US ranks #5 in "EASE OF DOING BUSINESS" in Economy Rankings by the World Bank


Economies are ranked on their ease of doing business, from 1 – 183. A high ranking on the ease of doing business index means the regulatory environment is more conducive to the starting and operation of a local firm. This index averages the country's percentile rankings on 9 topics, made up of a variety of indicators, giving equal weight to each topic. The rankings for all economies are benchmarked to June 2010.

Ease of Doing Business Ranking

The ease of doing business index ranks economies from 1 to 183. For each economy the index is calculated as the ranking on the simple average of its percentile rankings on each of the 9 topics included in the index in Doing Business 2011:


  • starting a business
  • dealing with construction permits
  • registering property
  • getting credit
  • protecting investors
  • paying taxes
  • trading across borders
  • enforcing contracts
  • closing a business


The ranking on each topic is the simple average of the percentile rankings on its component indicators.

If an economy has no laws or regulations covering a specific area—for example, bankruptcy—it receives a “no practice” mark. Similarly, an economy receives a “no practice” or “not possible” mark if regulation exists but is never used in practice or if a competing regulation prohibits such practice. Either way, a “no practice” mark puts the economy at the bottom of the ranking on the relevant indicator.

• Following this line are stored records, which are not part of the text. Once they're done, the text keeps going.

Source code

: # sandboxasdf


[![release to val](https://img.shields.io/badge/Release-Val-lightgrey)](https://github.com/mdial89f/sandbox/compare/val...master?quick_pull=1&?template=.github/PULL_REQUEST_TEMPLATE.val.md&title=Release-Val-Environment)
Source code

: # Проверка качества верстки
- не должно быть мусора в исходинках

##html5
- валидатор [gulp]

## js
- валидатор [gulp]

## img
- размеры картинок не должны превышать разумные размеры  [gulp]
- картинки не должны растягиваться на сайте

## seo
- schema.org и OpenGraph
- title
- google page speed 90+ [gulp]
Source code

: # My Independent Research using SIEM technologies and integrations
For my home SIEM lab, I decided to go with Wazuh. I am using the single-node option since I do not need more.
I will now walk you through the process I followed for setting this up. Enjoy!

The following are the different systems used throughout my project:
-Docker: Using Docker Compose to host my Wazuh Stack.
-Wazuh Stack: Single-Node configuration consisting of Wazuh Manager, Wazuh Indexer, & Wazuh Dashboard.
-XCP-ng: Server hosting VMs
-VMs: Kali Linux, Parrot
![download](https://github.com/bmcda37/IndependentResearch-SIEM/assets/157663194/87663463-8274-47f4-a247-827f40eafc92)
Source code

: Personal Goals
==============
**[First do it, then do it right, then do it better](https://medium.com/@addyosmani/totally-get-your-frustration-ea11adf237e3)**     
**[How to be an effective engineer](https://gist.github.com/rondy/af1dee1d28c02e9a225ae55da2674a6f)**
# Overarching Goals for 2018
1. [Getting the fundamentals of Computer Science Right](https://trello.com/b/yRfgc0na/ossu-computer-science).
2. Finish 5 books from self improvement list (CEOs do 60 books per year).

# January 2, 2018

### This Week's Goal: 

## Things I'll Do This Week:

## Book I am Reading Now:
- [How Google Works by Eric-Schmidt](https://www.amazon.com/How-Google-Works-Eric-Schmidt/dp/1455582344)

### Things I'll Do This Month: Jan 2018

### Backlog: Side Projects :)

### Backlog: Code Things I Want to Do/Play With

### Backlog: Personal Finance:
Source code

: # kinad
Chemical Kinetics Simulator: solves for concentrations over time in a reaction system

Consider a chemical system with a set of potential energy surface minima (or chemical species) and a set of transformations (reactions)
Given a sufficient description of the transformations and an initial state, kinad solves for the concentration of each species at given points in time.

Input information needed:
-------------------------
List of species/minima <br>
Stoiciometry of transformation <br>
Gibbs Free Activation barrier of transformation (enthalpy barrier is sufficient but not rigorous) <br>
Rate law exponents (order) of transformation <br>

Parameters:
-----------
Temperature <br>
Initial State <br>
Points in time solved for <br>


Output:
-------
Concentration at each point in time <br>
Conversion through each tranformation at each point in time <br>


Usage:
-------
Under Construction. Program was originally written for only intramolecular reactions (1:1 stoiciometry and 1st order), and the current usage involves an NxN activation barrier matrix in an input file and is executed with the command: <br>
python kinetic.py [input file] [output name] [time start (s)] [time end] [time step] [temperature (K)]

Here is one example of how the ranking is constructed. In Iceland it takes 5 procedures, 5 days and 2.3% of annual income per capita in fees to open a business. The minimum capital required amounts to 11.97% of income per capita. On these 4 indicators Iceland ranks in the 13th, 4th, 15th and 63th percentiles. So on average Iceland ranks in the 24th percentile on the ease of starting a business. It ranks in the 50th percentile on protecting investors, 40th percentile on trading across borders, 10th percentile on enforcing contracts, 9th percentile on closing a business and so on. Higher rankings indicate simpler regulation and stronger protection of property rights. The simple average of Iceland’s percentile rankings on all topics is 25%. When all economies are ordered by their average percentile rank, Iceland is in 15th place.

More complex aggregation methods— such as principal components and unobserved components—yield a nearly identical ranking. The choice of aggregation method has little influence on the rankings because the 9 sets of indicators provide sufficiently broad coverage across topics. So Doing Business uses the simplest method.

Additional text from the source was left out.